Excerpts from a dataset:

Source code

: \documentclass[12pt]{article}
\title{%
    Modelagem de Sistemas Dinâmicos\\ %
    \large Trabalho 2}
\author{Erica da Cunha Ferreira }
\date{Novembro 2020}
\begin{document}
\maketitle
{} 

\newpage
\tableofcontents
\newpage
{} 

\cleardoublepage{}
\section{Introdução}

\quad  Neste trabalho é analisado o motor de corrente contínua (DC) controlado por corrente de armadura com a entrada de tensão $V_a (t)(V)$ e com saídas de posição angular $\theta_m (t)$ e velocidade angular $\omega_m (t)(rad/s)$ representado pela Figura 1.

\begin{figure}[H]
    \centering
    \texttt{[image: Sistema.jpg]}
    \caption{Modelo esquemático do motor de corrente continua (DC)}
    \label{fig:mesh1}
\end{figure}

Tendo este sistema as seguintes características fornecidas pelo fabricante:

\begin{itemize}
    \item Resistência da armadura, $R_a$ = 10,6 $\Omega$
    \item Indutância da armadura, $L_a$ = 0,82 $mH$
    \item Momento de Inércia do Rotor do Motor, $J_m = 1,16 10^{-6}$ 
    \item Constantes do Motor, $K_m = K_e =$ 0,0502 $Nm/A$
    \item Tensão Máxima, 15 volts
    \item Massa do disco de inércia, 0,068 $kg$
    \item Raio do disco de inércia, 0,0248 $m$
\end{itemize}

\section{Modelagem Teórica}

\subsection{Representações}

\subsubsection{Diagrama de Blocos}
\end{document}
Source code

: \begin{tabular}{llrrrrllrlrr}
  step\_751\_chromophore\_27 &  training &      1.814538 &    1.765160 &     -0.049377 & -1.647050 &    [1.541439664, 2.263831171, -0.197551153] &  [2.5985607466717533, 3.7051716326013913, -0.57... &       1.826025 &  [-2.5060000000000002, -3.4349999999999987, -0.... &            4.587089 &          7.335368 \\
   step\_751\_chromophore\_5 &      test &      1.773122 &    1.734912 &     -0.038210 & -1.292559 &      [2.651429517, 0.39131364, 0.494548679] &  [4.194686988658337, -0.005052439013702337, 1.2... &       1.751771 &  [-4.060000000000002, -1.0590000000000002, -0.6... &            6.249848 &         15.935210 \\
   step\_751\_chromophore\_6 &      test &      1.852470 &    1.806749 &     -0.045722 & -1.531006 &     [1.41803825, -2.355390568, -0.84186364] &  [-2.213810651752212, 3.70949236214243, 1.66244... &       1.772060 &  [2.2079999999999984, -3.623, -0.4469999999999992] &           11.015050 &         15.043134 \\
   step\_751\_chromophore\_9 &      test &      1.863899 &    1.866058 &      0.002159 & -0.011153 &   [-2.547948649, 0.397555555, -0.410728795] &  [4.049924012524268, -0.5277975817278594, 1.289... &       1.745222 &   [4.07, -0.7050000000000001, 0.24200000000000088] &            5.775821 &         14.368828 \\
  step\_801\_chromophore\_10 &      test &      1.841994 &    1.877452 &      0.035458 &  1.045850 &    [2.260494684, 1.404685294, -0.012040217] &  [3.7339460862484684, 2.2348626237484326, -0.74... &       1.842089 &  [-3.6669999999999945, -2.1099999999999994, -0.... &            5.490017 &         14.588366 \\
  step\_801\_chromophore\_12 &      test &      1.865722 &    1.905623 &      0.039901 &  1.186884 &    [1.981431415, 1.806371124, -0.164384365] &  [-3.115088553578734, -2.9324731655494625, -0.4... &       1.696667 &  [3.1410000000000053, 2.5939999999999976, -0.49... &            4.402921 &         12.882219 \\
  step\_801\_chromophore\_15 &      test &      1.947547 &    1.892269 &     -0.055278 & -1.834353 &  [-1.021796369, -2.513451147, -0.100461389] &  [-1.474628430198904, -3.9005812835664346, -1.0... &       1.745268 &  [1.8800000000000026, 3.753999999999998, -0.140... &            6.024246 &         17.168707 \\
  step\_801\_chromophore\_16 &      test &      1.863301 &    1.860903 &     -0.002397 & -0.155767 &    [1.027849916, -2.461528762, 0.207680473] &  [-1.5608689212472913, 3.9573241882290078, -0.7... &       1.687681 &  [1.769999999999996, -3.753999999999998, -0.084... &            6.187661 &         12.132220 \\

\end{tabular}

WORK ORDER :: Filter the data above down to lines with the word "armadura", and copy them.

SOLUTION FOR THIS TASK ::
\quad  Neste trabalho é analisado o motor de corrente contínua (DC) controlado por corrente de armadura com a entrada de tensão $V_a (t)(V)$ e com saídas de posição angular $\theta_m (t)$ e velocidade angular $\omega_m (t)(rad/s)$ representado pela Figura 1.
    \item Resistência da armadura, $R_a$ = 10,6 $\Omega$
    \item Indutância da armadura, $L_a$ = 0,82 $mH$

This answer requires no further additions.